# What this task involves
In the entries that follow, which lines hold the string "page"? List them.

# Supplied records
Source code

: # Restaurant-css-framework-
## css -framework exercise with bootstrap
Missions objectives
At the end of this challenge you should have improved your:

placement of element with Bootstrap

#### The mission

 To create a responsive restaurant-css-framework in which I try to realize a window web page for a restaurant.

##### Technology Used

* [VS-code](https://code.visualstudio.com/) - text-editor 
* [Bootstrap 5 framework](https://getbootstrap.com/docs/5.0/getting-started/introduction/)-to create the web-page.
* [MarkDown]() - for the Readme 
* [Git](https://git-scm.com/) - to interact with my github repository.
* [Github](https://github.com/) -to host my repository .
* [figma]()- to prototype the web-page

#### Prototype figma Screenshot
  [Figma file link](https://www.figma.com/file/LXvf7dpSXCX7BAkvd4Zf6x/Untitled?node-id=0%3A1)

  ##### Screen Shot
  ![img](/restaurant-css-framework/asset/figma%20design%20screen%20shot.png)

# Exercise solution
 To create a responsive restaurant-css-framework in which I try to realize a window web page for a restaurant.
* [Bootstrap 5 framework](https://getbootstrap.com/docs/5.0/getting-started/introduction/)-to create the web-page.
* [figma]()- to prototype the web-page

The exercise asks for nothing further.